[Given data — start]

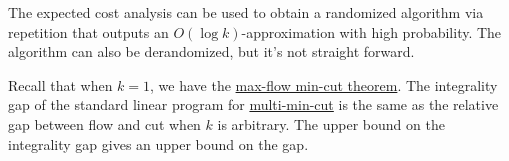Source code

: \begin{note}
	The expected cost analysis can be used to obtain a randomized algorithm via repetition that outputs an \(O(\log k)\)-approximation with high probability. The algorithm can also be derandomized, but it's not straight forward.
\end{note}

\begin{remark}
	Recall that when \(k = 1\), we have the \hyperref[thm:max-flow-min-cut]{max-flow min-cut theorem}. The integrality gap of the standard linear program for \hyperref[prb:multi-min-cut]{multi-min-cut} is the same as the relative gap between flow and cut when \(k\) is arbitrary. The upper bound on the integrality gap gives an upper bound on the gap.
\end{remark}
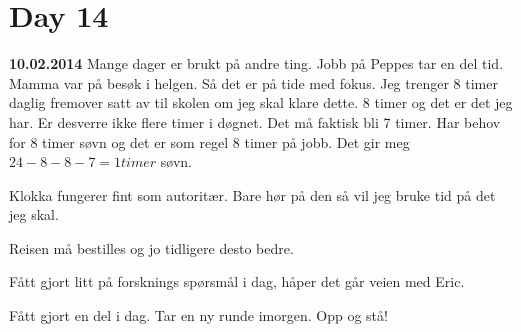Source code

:\section{Day 14}
\textbf{10.02.2014}
Mange dager er brukt på andre ting.
Jobb på Peppes tar en del tid. Mamma var på besøk i helgen.
Så det er på tide med fokus. Jeg trenger 8 timer daglig fremover satt av til skolen om jeg skal klare dette.
8 timer og det er det jeg har. Er desverre ikke flere timer i døgnet.
Det må faktisk bli 7 timer. Har behov for 8 timer søvn og det er som regel 8 timer på jobb.
Det gir meg \(24-8-8-7 = 1 timer \) søvn.

Klokka fungerer fint som autoritær. Bare hør på den så vil jeg bruke tid på det jeg skal. 

Reisen må bestilles og jo tidligere desto bedre.

Fått gjort litt på forsknings spørsmål i dag, håper det går veien med Eric.


Fått gjort en del i dag. Tar en ny runde imorgen. Opp og stå!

[Given data — finish]

=== Exercise objective ===
Only lines with the word "skal" are wanted, so copy each one from the records.

=== Answer for the task ===
Så det er på tide med fokus. Jeg trenger 8 timer daglig fremover satt av til skolen om jeg skal klare dette.
Klokka fungerer fint som autoritær. Bare hør på den så vil jeg bruke tid på det jeg skal. 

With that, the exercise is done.